For online retailers, a rural surprise [DNA : Daily News & Analysis (India)]
(DNA : Daily News & Analysis (India) Via Acquire Media NewsEdge) "When was the last time you heard of Barpeta
Would never be your most likely answer
Well, the verdant land of Vaishnavaite Satras in the northwest of Guwahati's claim to national fame was when Mahatma Gandhi visited it 1934. Or Jawaharlal Nehru in 1937.
Yehbhi.com, an apparel merchant based in the National Capital Region, says it gets regular orders from folks in Barpeta - all online.
It's a fast-growing trend, they said - online demand for stuff is not restricted only to metros, Tier-II and III towns these days.
Consumers from the nooks and crannies of hinterland are increasingly ordering and shopping online.
Muralikrishnan B, country manager of eBay, said one out of ten transaction comes from rural India.
"These are not just Tier II and II towns, but we have seen orders increasing from the real rural India (as specified by the government)." The widening reach of electronic media and deeper penetration of internet is driving growth. Muralikrishnan said this, coupled with high disposable income among the rural folk has created a large mass of consumers.
"If someone in a far flung village in Tamil Nadu wants to buy a Levi's jeans, then she will have to travel for at least a couple of hours to get hold of one. But they can just order from the comfort of their home and it gets delivered right at the doorstep. This is becoming a compelling proposition for consumers in the remote areas" he said.
He predicts growth in online orders from rural India will more than double in the near future.
Manmohan Agarwal, CEO of Yebhi.com, said villages are entering the online world bigtime.
He offers an unusual math to prove his point: "There are 21,000 registered pin codes in India. Of this, the private courier guys cover no more than 9,000. And the demand from the remaining twelve thousand pin codes have seen a significant upswing," Agarwal said.

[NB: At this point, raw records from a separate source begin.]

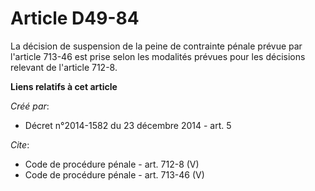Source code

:# Article D49-84

La décision de suspension de la peine de contrainte pénale prévue par l'article 713-46 est prise selon les modalités prévues
pour les décisions relevant de l'article 712-8.

**Liens relatifs à cet article**

_Créé par_:

  - Décret n°2014-1582 du 23 décembre 2014 - art. 5

_Cite_:

  - Code de procédure pénale - art. 712-8 (V)
  - Code de procédure pénale - art. 713-46 (V)
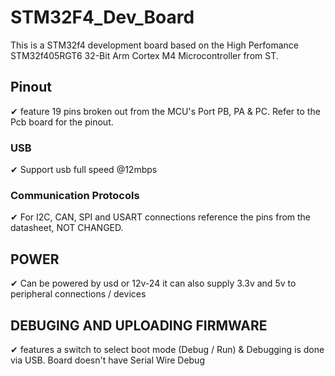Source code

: # STM32F4_Dev_Board

This is a STM32f4 development board based on the High Perfomance STM32f405RGT6 32-Bit Arm Cortex M4 Microcontroller from ST. 

## Pinout
✔ feature 19 pins broken out from the MCU's Port PB, PA & PC. Refer to the Pcb board for the pinout.

### USB
✔ Support usb full speed @12mbps

### Communication Protocols
✔ For I2C, CAN, SPI and USART connections reference the pins from the datasheet, NOT CHANGED.

## POWER
✔ Can be powered by usd or 12v-24 it can also supply 3.3v and 5v to peripheral connections / devices

## DEBUGING AND UPLOADING FIRMWARE
✔ features a switch to select boot mode (Debug / Run) & Debugging is done via USB. Board doesn't have Serial Wire Debug
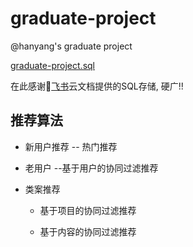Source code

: # graduate-project

@hanyang's graduate project

[graduate-project.sql](https://www.feishu.cn/file/boxcnCQtXtWWz2Uy2YzRns1dzTg)

在此感谢🙏[飞书](https://www.feishu.cn/)云文档提供的SQL存储, 硬广!!

## 推荐算法

* 新用户推荐 -- 热门推荐

* 老用户 --基于用户的协同过滤推荐

* 类案推荐

  * 基于项目的协同过滤推荐

  * 基于内容的协同过滤推荐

He did not divulge how much business is growing by.
E-commerce players say on a region-wise basis, south India leads the trend, followed by west, north and east.

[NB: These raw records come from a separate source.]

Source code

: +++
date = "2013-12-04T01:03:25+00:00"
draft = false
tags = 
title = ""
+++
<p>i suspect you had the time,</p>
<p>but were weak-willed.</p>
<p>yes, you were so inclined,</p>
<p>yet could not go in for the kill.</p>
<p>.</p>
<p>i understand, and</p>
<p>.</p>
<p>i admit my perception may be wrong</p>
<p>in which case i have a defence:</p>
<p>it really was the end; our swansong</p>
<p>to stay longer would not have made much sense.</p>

Arun Sirdeshmukh, CEO & co-founder, Fashionara.com, said even the buying pattern in hinterland is not any different from urbania.

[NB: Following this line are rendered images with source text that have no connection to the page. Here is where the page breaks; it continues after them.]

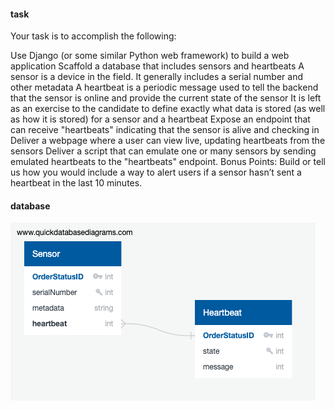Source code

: 

#### task

Your task is to accomplish the following:

Use Django (or some similar Python web framework) to build a web application
Scaffold a database that includes sensors and heartbeats
A sensor is a device in the field. It generally includes a serial number and other metadata
A heartbeat is a periodic message used to tell the backend that the sensor is online and provide the current state of the sensor
It is left as an exercise to the candidate to define exactly what data is stored (as well as how it is stored) for a sensor and a heartbeat
Expose an endpoint that can receive "heartbeats" indicating that the sensor is alive and checking in
Deliver a webpage where a user can view live, updating heartbeats from the sensors
Deliver a script that can emulate one or many sensors by sending emulated heartbeats to the "heartbeats" endpoint.
Bonus Points: Build or tell us how you would include a way to alert users if a sensor hasn’t sent a heartbeat in the last 10 minutes.

#### database

![alt text](https://github.com/taixingbi/sensors-monitor/blob/main/backend-django/QuickDBD-export.png)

"That consumers in small towns or villages are less affluent or less aspirational is a myth. They are consuming the same media and so demand in terms of ticket-size is non-distinct."
As a result. electronics and apparel remain the largest category.
And it is not just buyers. Even the number of sellers online are increasing. "On the supply side, rural entrepreneurs and small-time artisans are increasingly coming to the online platform to sell their ware," says Muralikrishnan.